20 In respect of its first ground to set aside the Leave Order (see [19(a)] above), the Defendant’s main argument is that there was a breach of natural justice in the making of the Award which caused the Defendant to suffer material prejudice, and that this breach would empower the court to refuse leave to enforce the Award on the ground that allowing its enforcement would be contrary to the public policy of Singapore. The Defendant submitted that the breach of natural justice arose as a result of first, the Arbitrator’s “decision to exclude evidence of pre-contractual negotiations”, and second, the Arbitrator’s “selective consideration of matters” that it had submitted on (namely, the Arbitrator’s alleged failure to consider the Defendant’s arguments on the interplay between sub-clauses 11(a), 11(b) and 11(c) of the MOA). Consequently, the Defendant submits, leave to enforce the Award should be refused having regard to Article 36(1)(b)(ii) of the Model Law.
Legal Principles
21 As mentioned at [4] above, it is common ground between the parties that the same grounds available to a party seeking to resist enforcement of a foreign award as set out in Article 36(1) of the Model Law are available to a party resisting enforcement of a domestic international award under s 19 IAA.

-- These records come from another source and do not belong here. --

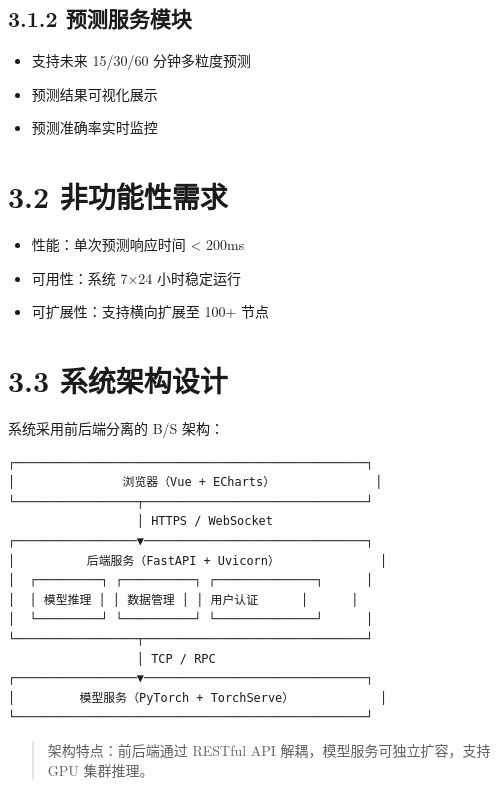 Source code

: \documentclass{harryopo-report}
\begin{document}
\subsection*{3.1.2 预测服务模块}

\begin{itemize}
  \item 支持未来 15/30/60 分钟多粒度预测
  \item 预测结果可视化展示
  \item 预测准确率实时监控
\end{itemize}

\section*{3.2 非功能性需求}

\begin{itemize}
  \item {\fzht 性能}：单次预测响应时间 < 200ms
  \item {\fzht 可用性}：系统 7×24 小时稳定运行
  \item {\fzht 可扩展性}：支持横向扩展至 100+ 节点
\end{itemize}

\section*{3.3 系统架构设计}

系统采用前后端分离的 B/S 架构：

\begin{lstlisting}[style=plainstyle,caption={}]
┌─────────────────────────────────────────────────┐
│               浏览器（Vue + ECharts）              │
└─────────────────┬───────────────────────────────┘
                  │ HTTPS / WebSocket
┌─────────────────▼───────────────────────────────┐
│          后端服务（FastAPI + Uvicorn）              │
│  ┌─────────┐ ┌──────────┐ ┌──────────────┐      │
│  │ 模型推理 │ │ 数据管理 │ │ 用户认证      │      │
│  └─────────┘ └──────────┘ └──────────────┘      │
└─────────────────┬───────────────────────────────┘
                  │ TCP / RPC
┌─────────────────▼───────────────────────────────┐
│         模型服务（PyTorch + TorchServe）            │
└─────────────────────────────────────────────────┘
\end{lstlisting}

\begin{quote}
{\fzht 架构特点}：前后端通过 RESTful API 解耦，模型服务可独立扩容，支持 GPU 集群推理。
\end{quote}
\end{document}
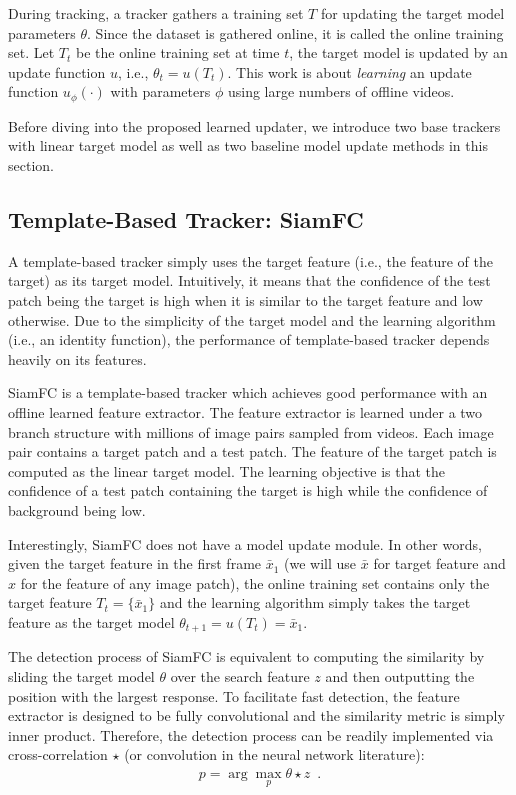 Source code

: \documentclass[journal]{IEEEtran}
\begin{document}
During tracking, a tracker gathers a training set $T$ for updating the target model parameters $\theta$. Since the dataset is gathered online, it is called the online training set. Let $T_t$ be the online training set at time $t$, the target model is updated by an update function $u$, i.e., $\theta_t = u(T_t)$. This work is about \emph{learning} an update function $u_\phi(\cdot)$ with parameters $\phi$ using large numbers of offline videos.

Before diving into the proposed learned updater, we introduce two base trackers with linear target model as well as two baseline model update methods in this section. 

\subsection{Template-Based Tracker: SiamFC}
A template-based tracker simply uses the target feature (i.e., the feature of the target) as its target model. Intuitively, it means that the confidence of the test patch being the target is high when it is similar to the target feature and low otherwise. Due to the simplicity of the target model and the learning algorithm (i.e., an identity function), the performance of template-based tracker depends heavily on its features. 

SiamFC\cite{bertinetto2016fully} is a template-based tracker which achieves good performance with an offline learned feature extractor. The feature extractor is learned under a two branch structure with millions of image pairs sampled from videos. Each image pair contains a target patch and a test patch. The feature of the target patch is computed as the linear target model. The learning objective is that the confidence of a test patch containing the target is high while the confidence of background being low.

Interestingly, SiamFC does not have a model update module. In other words, given the target feature in the first frame $\bar{x}_1$ (we will use $\bar{x}$ for target feature and $x$ for the feature of any image patch), the online training set contains only the target feature $T_t = \{\bar{x}_1\}$ and the learning algorithm simply takes the target feature as the target model $\theta_{t+1} = u(T_t) = \bar{x}_1$. 

The detection process of SiamFC is equivalent to computing the similarity by sliding the target model $\theta$ over the search feature $z$ and then outputting the position with the largest response. To facilitate fast detection, the feature extractor is designed to be fully convolutional and the similarity metric is simply inner product. Therefore, the detection process can be readily implemented via cross-correlation $\star$ (or convolution in the neural network literature):
\begin{equation} \label{eq:template-detect}
	\begin{aligned}
		p = \arg\max_{p} \theta \star z \enspace .\\
	\end{aligned}
\end{equation}  
\end{document}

22 Both parties had argued their respective cases on the basis that if an award was made in breach of natural justice, enforcing it would be against the public policy of Singapore. As such, in considering this ground, I have proceeded on the assumption that if natural justice was indeed breached in the making of the Award and prejudice was thereby suffered by the Defendant, allowing its enforcement would be contrary to the public policy of Singapore. Although it does not directly impact upon the outcome of this case, I express some reservations about the parties’ asserted legal position, for the reasons elaborated below. Nevertheless, as this point was not fleshed out by either party during the hearing, I make no decision on it and leave it to be decided in an appropriate case where the court is assisted with full submissions on the point.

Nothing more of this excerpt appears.